Tout cela justifiera sans doute le recours croissant et systématique à la privatisation de la sécurité intérieure, ce qui est profondément inquiétant pour l’avenir de notre démocratie, notamment lorsque sont décidés, en parallèle, le fichage de tous les Français et la généralisation des mesures d’exception.
Mes chers collègues, je vous demande de prendre la mesure de la situation. Nous avons une responsabilité historique : l’état d'urgence est une mesure exceptionnelle, et nous devons la juger comme telle. En 1955, 219 députés s'étaient opposés au premier vote sur l’état d’urgence ; ils étaient 148 en 2005. Aujourd’hui, combien sommes-nous lorsqu’il s’agit de proroger pour la cinquième fois ce régime qui constitue un danger pour notre démocratie ? Ils étaient seulement 38 à l’Assemblée nationale, avant-hier soir.
Ce contexte est à tel point sidérant que même le Conseil de l’Europe, par la voix de son commissaire aux droits de l’homme, soulignait, à l’attention de celui qui est désormais notre Premier ministre, que la France fait partie des trois pays sur les quarante-neuf que compte le Conseil de l’Europe qui dérogeaient à la Convention européenne des droits de l’homme. La France, rappelée aux respects des droits de l’homme aux côtés de la Turquie et de l’Ukraine !
Nous réaffirmons ici que nos libertés sont les premières garantes de notre sécurité et qu’il ne s’agit pas de limiter les premières pour bénéficier de la seconde. Au contraire, il faut arrêter de sans cesse opposer libertés et sécurité !

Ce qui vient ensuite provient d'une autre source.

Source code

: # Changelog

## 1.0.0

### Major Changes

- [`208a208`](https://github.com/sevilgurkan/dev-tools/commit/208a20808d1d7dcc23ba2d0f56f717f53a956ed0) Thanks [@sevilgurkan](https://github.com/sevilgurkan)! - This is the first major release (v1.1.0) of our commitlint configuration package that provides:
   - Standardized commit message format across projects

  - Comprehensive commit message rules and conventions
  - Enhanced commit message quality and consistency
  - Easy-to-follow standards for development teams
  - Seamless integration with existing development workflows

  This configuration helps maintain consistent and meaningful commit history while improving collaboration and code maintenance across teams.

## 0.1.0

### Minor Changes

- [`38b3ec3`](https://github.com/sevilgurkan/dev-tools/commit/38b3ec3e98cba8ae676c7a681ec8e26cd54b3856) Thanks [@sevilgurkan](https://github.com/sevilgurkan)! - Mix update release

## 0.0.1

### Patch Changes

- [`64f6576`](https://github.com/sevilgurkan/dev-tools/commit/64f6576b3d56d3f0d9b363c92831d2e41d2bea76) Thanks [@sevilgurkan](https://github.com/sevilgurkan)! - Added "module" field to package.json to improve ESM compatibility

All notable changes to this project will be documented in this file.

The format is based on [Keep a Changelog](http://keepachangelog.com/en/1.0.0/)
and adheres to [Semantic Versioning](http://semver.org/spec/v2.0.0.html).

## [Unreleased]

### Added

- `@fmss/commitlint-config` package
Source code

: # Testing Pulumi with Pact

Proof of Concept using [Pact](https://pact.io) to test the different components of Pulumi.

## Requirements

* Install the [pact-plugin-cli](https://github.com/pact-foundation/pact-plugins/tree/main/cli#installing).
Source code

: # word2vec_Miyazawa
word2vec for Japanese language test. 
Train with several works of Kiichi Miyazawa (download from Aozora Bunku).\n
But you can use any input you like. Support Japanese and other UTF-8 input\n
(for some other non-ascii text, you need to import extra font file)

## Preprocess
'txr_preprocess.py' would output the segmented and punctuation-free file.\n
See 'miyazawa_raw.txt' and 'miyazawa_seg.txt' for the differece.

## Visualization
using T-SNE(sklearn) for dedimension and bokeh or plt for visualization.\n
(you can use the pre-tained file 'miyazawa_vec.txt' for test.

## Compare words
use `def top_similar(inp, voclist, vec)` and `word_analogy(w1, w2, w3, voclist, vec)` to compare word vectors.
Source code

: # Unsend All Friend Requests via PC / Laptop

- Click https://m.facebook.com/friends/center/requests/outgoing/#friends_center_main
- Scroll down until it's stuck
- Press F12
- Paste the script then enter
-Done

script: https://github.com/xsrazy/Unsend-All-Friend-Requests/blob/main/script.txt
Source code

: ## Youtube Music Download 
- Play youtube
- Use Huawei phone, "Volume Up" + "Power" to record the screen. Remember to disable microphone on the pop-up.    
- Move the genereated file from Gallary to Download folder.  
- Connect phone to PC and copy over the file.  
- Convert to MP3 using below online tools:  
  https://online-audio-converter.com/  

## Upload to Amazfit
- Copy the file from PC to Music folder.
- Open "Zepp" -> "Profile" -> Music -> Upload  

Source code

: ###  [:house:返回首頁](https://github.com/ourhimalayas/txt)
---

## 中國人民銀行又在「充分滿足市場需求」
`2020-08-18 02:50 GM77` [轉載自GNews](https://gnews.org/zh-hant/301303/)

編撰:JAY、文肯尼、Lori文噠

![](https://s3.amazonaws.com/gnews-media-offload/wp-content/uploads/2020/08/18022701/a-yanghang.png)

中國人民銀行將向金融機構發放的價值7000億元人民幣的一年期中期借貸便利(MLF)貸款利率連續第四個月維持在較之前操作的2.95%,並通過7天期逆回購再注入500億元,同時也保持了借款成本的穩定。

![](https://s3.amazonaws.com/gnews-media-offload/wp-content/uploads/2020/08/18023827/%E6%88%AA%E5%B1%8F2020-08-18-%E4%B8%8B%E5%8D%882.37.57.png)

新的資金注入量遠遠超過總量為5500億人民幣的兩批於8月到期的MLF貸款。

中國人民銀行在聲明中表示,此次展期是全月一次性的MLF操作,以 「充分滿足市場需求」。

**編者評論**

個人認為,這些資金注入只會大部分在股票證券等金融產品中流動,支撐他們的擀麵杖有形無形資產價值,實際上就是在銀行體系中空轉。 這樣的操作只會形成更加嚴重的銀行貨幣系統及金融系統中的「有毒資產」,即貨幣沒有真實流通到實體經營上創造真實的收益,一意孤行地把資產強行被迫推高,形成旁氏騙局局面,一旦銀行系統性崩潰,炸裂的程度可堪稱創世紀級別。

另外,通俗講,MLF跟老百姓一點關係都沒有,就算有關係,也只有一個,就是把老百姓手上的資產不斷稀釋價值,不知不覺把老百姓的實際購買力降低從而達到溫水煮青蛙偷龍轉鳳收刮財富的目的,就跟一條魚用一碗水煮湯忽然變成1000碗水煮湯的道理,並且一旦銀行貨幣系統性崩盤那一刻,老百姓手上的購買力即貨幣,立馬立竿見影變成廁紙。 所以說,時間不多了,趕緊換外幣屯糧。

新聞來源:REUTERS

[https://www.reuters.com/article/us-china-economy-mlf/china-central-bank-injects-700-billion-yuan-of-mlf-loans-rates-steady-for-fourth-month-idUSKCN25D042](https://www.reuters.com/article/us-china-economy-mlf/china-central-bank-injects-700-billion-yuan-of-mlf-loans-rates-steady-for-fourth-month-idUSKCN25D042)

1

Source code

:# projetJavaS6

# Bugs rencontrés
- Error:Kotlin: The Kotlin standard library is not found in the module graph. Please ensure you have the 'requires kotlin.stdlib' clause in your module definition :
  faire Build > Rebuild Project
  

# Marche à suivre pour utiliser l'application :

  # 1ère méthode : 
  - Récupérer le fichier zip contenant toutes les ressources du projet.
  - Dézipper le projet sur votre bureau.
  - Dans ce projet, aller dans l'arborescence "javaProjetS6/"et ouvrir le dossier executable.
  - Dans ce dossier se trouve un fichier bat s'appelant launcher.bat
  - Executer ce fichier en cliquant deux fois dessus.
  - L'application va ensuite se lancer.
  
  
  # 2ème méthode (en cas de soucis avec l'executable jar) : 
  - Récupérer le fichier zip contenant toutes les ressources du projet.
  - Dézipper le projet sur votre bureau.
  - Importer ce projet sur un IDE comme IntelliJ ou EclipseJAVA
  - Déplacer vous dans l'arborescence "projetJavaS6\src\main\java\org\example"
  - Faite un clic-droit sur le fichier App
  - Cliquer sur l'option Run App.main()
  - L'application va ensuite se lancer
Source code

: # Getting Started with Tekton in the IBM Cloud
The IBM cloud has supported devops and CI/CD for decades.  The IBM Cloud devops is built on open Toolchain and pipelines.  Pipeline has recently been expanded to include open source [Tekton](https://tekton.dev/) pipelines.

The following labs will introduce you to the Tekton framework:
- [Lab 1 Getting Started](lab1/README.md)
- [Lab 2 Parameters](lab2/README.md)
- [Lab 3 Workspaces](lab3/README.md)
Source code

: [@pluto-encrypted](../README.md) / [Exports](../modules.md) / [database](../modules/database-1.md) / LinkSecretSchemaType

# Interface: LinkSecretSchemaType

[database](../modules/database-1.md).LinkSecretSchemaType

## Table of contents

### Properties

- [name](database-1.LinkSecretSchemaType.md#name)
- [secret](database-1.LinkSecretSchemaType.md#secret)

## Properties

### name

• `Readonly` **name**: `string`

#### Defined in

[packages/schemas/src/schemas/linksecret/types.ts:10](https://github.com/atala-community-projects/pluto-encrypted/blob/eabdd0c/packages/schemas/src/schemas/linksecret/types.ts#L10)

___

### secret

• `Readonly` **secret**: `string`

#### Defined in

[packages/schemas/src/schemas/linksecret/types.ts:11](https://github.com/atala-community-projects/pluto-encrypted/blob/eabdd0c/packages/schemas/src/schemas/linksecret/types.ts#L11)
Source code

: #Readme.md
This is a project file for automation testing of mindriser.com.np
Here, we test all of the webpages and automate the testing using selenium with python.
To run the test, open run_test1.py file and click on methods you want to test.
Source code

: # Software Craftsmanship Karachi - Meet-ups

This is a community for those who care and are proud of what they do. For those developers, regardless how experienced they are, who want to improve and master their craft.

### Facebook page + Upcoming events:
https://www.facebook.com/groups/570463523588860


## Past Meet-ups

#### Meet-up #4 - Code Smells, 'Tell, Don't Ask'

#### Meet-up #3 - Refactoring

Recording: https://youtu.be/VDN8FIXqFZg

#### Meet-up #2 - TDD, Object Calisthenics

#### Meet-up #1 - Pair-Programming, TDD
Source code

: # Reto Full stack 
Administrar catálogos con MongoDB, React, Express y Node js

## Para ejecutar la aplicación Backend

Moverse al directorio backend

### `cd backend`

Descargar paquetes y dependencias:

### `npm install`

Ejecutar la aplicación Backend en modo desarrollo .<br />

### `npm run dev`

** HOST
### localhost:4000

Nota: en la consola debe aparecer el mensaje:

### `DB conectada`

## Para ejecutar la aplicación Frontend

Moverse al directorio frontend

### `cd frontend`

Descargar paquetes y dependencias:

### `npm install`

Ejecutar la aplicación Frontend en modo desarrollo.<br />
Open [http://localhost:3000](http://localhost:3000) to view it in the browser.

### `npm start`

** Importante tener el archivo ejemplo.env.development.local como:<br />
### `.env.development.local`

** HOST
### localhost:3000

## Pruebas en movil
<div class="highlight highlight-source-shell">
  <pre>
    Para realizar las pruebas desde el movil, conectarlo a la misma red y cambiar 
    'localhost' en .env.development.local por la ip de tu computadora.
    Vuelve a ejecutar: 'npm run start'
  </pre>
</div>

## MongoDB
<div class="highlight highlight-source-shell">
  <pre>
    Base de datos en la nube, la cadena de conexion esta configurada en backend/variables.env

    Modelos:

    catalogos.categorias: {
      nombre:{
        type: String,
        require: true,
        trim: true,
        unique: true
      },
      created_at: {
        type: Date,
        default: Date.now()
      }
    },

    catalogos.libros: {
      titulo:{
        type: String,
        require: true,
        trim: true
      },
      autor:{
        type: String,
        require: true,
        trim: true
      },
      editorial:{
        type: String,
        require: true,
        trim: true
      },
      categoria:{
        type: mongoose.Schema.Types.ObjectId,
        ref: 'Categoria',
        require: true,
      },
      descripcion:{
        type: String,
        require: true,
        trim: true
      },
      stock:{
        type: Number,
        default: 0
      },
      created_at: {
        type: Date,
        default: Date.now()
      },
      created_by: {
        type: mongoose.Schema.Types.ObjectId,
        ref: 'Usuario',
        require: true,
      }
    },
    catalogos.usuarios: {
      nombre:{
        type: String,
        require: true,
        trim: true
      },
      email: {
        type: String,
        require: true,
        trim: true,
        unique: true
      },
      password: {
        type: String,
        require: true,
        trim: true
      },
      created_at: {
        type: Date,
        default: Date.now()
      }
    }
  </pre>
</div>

La meilleure réponse à Daech et consorts, c’est la préservation des libertés publiques.
J’en terminerai en vous rappelant qu’il y a plus d’un demi-siècle les démocrates et libérateurs de ce pays s’unissaient afin de mettre en place le programme du Conseil national de la Résistance. Il s’agissait pour eux de rester unis après la Libération afin d’assurer « la liberté d’association, de réunion et de manifestation, l’inviolabilité du domicile et le secret de la correspondance… ».
Nous souhaitons de tout cœur que ce pays retrouve ses esprits, refuse la fuite en avant sécuritaire et construise un projet de société ouverte, juste et démocratique, afin que nous puissions avoir, nous aussi, un espoir de « Jours heureux ».